Thanks a lot for your help!
Star Strider
Star Strider 2017년 3월 31일
My pleasure!
Most likely, you cannot have infinite limits, especially with a time-domain function that is periodic and may have an arbitrary value at ±Inf. I would choose a finite value for ‘T’, and then choose a frequency for the evaluation. Note that ‘pure’ periodic functions ‘exist’ in the Fourier transform only at the individual frequencies at which they are defined. They do not exist elsewhere.
I would do this:
a = simplify(subs(CFTy(s,T), [s], [10]), 'Steps',20)
and then substitute a finite value of ‘T’.
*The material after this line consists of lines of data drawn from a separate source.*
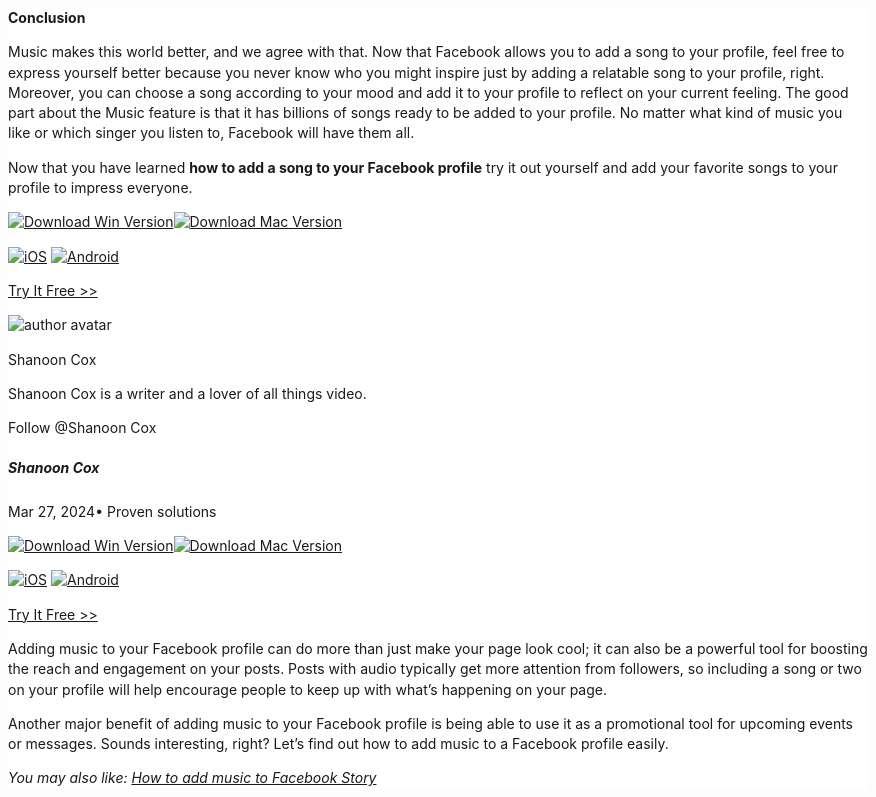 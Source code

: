 **Conclusion**

Music makes this world better, and we agree with that. Now that Facebook allows you to add a song to your profile, feel free to express yourself better because you never know who you might inspire just by adding a relatable song to your profile, right. Moreover, you can choose a song according to your mood and add it to your profile to reflect on your current feeling. The good part about the Music feature is that it has billions of songs ready to be added to your profile. No matter what kind of music you like or which singer you listen to, Facebook will have them all.

Now that you have learned **how to add a song to your Facebook profile** try it out yourself and add your favorite songs to your profile to impress everyone.

[![Download Win Version](https://images.wondershare.com/filmora/guide/download-btn-win.jpg)](https://tools.techidaily.com/wondershare/filmora/download/)[![Download Mac Version](https://images.wondershare.com/filmora/guide/download-btn-mac.jpg)](https://tools.techidaily.com/wondershare/filmora/download/)

[![iOS](https://images.wondershare.com/assets/images-common/badges-apple.svg)](https://app.adjust.com/w06dr6m%5F19za1f6) [![Android](https://images.wondershare.com/assets/images-common/badges-google.svg) ](https://app.adjust.com/w06dr6m%5F19za1f6)

[Try It Free >>](https://tools.techidaily.com/wondershare/filmora/download/)

![author avatar](https://images.wondershare.com/filmora/article-images/shannon-cox.jpg)

Shanoon Cox

Shanoon Cox is a writer and a lover of all things video.

Follow @Shanoon Cox

##### Shanoon Cox

 Mar 27, 2024• Proven solutions

[![Download Win Version](https://images.wondershare.com/filmora/guide/download-btn-win.jpg)](https://tools.techidaily.com/wondershare/filmora/download/)[![Download Mac Version](https://images.wondershare.com/filmora/guide/download-btn-mac.jpg)](https://tools.techidaily.com/wondershare/filmora/download/)

[![iOS](https://images.wondershare.com/assets/images-common/badges-apple.svg)](https://app.adjust.com/w06dr6m%5F19za1f6) [![Android](https://images.wondershare.com/assets/images-common/badges-google.svg) ](https://app.adjust.com/w06dr6m%5F19za1f6)

[Try It Free >>](https://tools.techidaily.com/wondershare/filmora/download/)

Adding music to your Facebook profile can do more than just make your page look cool; it can also be a powerful tool for boosting the reach and engagement on your posts. Posts with audio typically get more attention from followers, so including a song or two on your profile will help encourage people to keep up with what’s happening on your page.

Another major benefit of adding music to your Facebook profile is being able to use it as a promotional tool for upcoming events or messages. Sounds interesting, right? Let’s find out how to add music to a Facebook profile easily.

_You may also like: [How to add music to Facebook Story](https://tools.techidaily.com/wondershare/filmora/download/)_
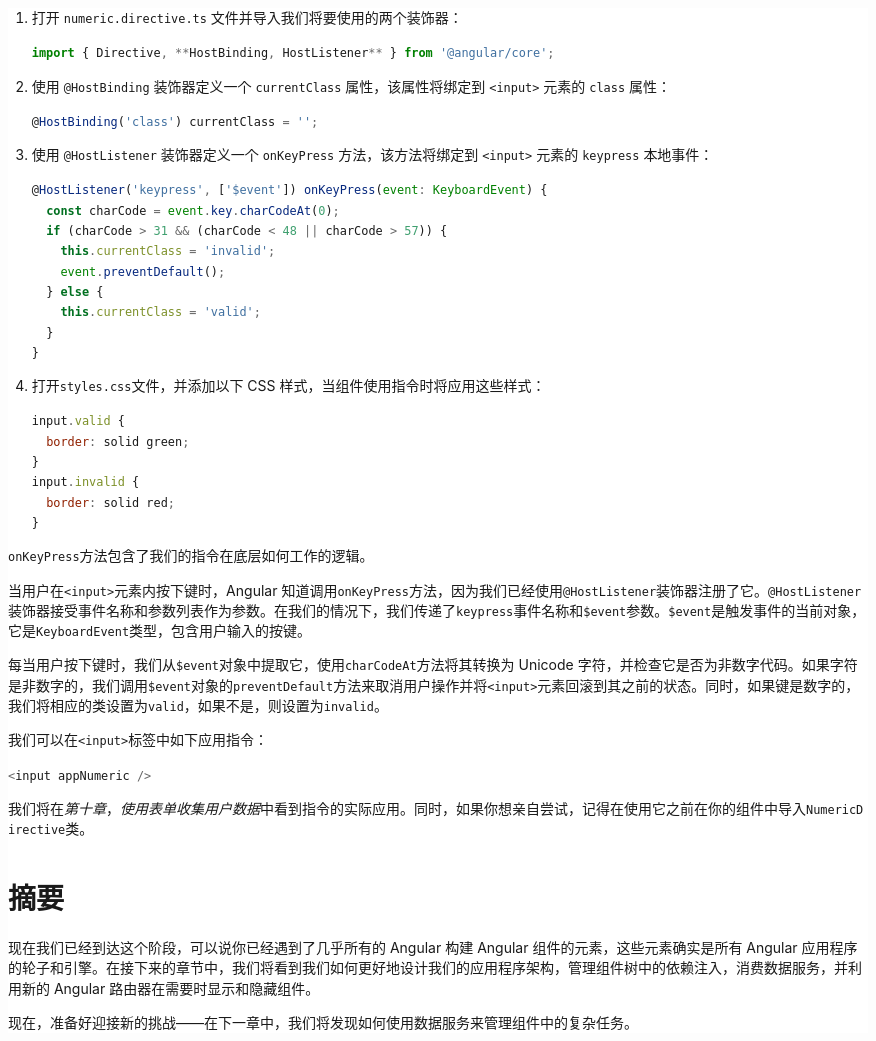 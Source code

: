 1.  打开 `numeric.directive.ts` 文件并导入我们将要使用的两个装饰器：

    ```js
    import { Directive, **HostBinding, HostListener** } from '@angular/core'; 
    ```

1.  使用 `@HostBinding` 装饰器定义一个 `currentClass` 属性，该属性将绑定到 `<input>` 元素的 `class` 属性：

    ```js
    @HostBinding('class') currentClass = ''; 
    ```

1.  使用 `@HostListener` 装饰器定义一个 `onKeyPress` 方法，该方法将绑定到 `<input>` 元素的 `keypress` 本地事件：

    ```js
    @HostListener('keypress', ['$event']) onKeyPress(event: KeyboardEvent) {
      const charCode = event.key.charCodeAt(0);
      if (charCode > 31 && (charCode < 48 || charCode > 57)) {
        this.currentClass = 'invalid';
        event.preventDefault();
      } else {
        this.currentClass = 'valid';
      }
    } 
    ```

1.  打开`styles.css`文件，并添加以下 CSS 样式，当组件使用指令时将应用这些样式：

    ```js
    input.valid {
      border: solid green;
    }
    input.invalid {
      border: solid red;
    } 
    ```

`onKeyPress`方法包含了我们的指令在底层如何工作的逻辑。

当用户在`<input>`元素内按下键时，Angular 知道调用`onKeyPress`方法，因为我们已经使用`@HostListener`装饰器注册了它。`@HostListener`装饰器接受事件名称和参数列表作为参数。在我们的情况下，我们传递了`keypress`事件名称和`$event`参数。`$event`是触发事件的当前对象，它是`KeyboardEvent`类型，包含用户输入的按键。

每当用户按下键时，我们从`$event`对象中提取它，使用`charCodeAt`方法将其转换为 Unicode 字符，并检查它是否为非数字代码。如果字符是非数字的，我们调用`$event`对象的`preventDefault`方法来取消用户操作并将`<input>`元素回滚到其之前的状态。同时，如果键是数字的，我们将相应的类设置为`valid`，如果不是，则设置为`invalid`。

我们可以在`<input>`标签中如下应用指令：

```js
<input appNumeric /> 
```

我们将在*第十章*，*使用表单收集用户数据*中看到指令的实际应用。同时，如果你想亲自尝试，记得在使用它之前在你的组件中导入`NumericDirective`类。

# 摘要

现在我们已经到达这个阶段，可以说你已经遇到了几乎所有的 Angular 构建 Angular 组件的元素，这些元素确实是所有 Angular 应用程序的轮子和引擎。在接下来的章节中，我们将看到我们如何更好地设计我们的应用程序架构，管理组件树中的依赖注入，消费数据服务，并利用新的 Angular 路由器在需要时显示和隐藏组件。

现在，准备好迎接新的挑战——在下一章中，我们将发现如何使用数据服务来管理组件中的复杂任务。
If you want to get the Fourier transform with infinite limits, use the Symbolic Math Toolbox fourier function:
Y(w) = fourier(y, t, w);
Y(w) = simplify(Y, 'Steps',20)
Y(w) =
5*pi*(dirac(w - 15*pi) + dirac(w + 15*pi)) - pi*(dirac(w - 12*pi) - dirac(w + 12*pi))*2i + 5*2^(1/2)*pi^(1/2)*exp(- (w + 25i)^2/2 - 625/2)
The dirac functions are due to the periodic functions existing only at those frequencies.
Plot or evaluate ‘Y(w)’ at the values of ‘w’ (‘omega’ or 2*pi*f) you want.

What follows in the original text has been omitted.